Material for the task Block Start
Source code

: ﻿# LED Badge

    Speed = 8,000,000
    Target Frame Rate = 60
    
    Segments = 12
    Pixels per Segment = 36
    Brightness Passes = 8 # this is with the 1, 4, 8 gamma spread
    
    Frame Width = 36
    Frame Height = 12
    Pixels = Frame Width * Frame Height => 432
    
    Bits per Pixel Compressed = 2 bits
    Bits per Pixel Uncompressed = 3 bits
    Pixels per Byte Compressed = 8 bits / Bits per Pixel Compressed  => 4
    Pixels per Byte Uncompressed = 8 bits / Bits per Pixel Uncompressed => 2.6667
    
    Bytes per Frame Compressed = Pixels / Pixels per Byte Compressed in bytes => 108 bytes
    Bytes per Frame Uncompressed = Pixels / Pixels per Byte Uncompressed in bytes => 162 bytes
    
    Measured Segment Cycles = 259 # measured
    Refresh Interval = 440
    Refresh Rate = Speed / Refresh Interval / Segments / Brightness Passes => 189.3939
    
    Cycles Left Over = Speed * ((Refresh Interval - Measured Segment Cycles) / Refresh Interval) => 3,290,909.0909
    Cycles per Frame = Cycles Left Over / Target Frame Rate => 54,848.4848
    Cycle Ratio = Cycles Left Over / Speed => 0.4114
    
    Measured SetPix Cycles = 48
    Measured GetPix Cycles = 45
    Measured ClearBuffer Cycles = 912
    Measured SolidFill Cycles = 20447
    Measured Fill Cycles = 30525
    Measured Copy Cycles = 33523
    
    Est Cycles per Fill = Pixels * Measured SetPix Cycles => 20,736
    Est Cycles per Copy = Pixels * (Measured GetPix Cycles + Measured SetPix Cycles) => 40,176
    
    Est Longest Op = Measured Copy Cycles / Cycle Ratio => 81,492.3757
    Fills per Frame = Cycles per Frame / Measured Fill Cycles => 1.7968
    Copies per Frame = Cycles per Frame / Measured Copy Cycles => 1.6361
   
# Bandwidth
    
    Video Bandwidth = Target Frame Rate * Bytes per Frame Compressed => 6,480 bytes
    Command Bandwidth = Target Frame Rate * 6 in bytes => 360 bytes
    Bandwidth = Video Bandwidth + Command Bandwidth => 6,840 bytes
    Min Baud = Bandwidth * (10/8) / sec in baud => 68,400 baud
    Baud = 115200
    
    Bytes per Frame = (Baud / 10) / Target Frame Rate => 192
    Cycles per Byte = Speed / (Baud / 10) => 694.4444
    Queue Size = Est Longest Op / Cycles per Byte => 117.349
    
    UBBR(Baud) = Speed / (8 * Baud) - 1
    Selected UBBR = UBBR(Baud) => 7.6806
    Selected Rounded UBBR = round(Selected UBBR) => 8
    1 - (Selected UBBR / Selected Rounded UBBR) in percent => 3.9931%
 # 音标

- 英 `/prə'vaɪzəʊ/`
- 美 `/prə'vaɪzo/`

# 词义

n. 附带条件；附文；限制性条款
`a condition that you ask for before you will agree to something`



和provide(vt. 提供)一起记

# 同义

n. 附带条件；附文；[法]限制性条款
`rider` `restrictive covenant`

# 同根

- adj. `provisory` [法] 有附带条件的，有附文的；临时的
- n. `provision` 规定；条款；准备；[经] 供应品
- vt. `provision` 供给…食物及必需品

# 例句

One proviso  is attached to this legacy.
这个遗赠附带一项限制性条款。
Material for the task Block End
_Directions for this task:_
Copy out the lines above word for word, stopping after the line containing "Pixels = Frame".

_Task output:_
Source code

: ﻿# LED Badge

    Speed = 8,000,000
    Target Frame Rate = 60
    
    Segments = 12
    Pixels per Segment = 36
    Brightness Passes = 8 # this is with the 1, 4, 8 gamma spread
    
    Frame Width = 36
    Frame Height = 12
    Pixels = Frame Width * Frame Height => 432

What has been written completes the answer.